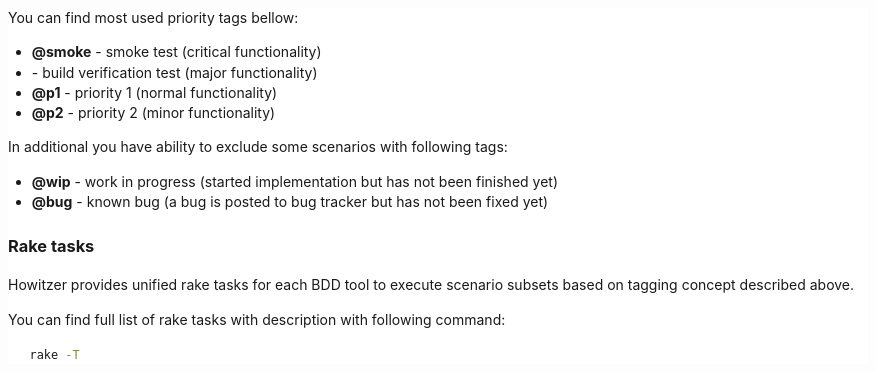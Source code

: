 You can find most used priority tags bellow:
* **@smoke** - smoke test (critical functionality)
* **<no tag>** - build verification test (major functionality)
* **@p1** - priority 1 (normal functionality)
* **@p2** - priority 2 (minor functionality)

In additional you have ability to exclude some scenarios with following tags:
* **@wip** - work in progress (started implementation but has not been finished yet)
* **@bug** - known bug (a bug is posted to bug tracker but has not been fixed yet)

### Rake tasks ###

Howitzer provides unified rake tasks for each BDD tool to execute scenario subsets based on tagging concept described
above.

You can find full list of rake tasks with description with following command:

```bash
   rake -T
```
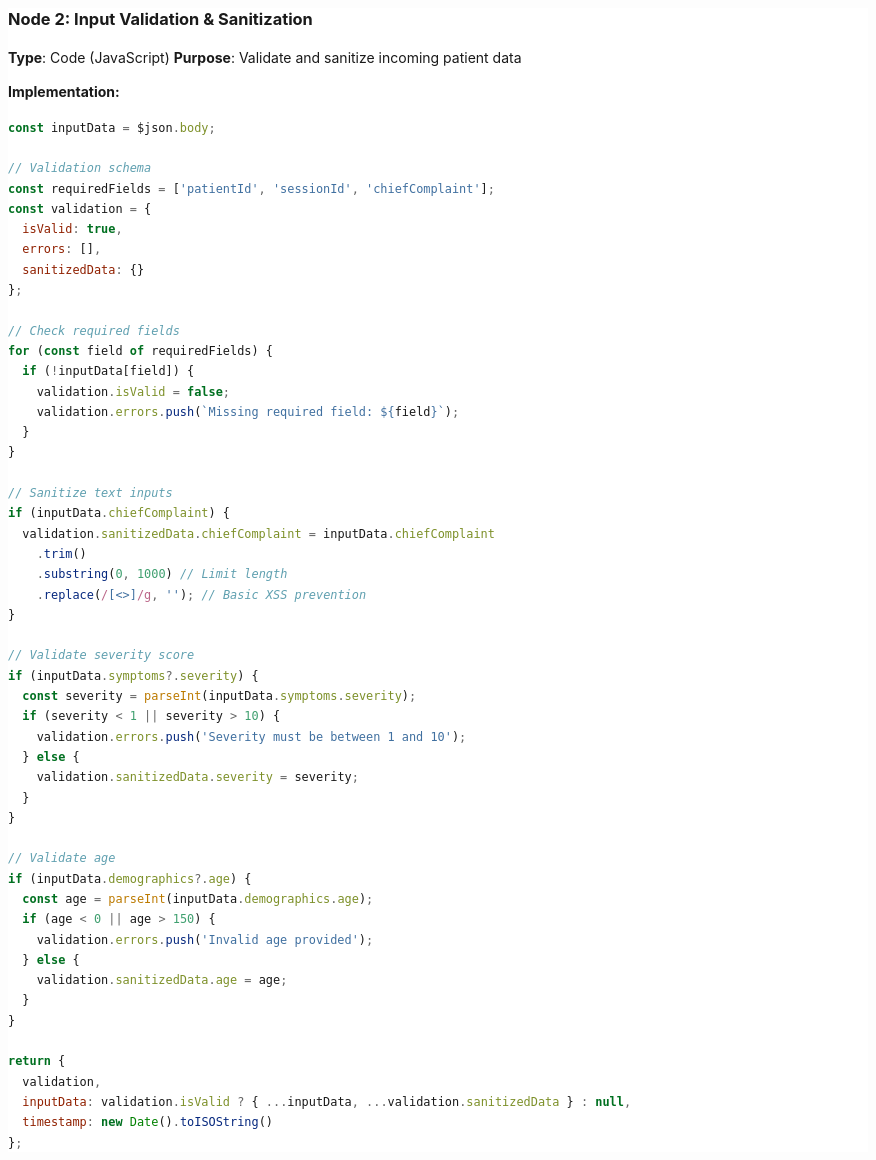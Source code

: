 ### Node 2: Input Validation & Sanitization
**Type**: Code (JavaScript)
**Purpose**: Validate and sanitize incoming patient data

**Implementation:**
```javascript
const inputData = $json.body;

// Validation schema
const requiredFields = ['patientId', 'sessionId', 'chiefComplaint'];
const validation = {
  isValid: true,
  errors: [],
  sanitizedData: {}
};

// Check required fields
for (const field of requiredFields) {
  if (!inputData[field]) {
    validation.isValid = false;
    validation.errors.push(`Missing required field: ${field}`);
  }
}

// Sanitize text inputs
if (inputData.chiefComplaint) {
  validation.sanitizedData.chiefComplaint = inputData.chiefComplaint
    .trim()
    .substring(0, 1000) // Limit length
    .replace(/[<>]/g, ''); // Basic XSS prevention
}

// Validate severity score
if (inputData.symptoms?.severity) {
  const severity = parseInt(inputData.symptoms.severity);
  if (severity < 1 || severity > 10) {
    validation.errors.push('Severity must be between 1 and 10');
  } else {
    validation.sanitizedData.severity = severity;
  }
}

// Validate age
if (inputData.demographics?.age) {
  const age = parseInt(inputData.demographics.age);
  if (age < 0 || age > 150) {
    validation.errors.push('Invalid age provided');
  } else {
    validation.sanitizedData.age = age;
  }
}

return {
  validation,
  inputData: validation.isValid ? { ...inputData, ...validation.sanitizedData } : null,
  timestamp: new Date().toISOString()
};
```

.....

> **Your goal**
Only the lines holding "priority" are wanted, so copy each of them from the material.

> **Answer box**
: You can find most used priority tags bellow:
* **@p1** - priority 1 (normal functionality)
* **@p2** - priority 2 (minor functionality)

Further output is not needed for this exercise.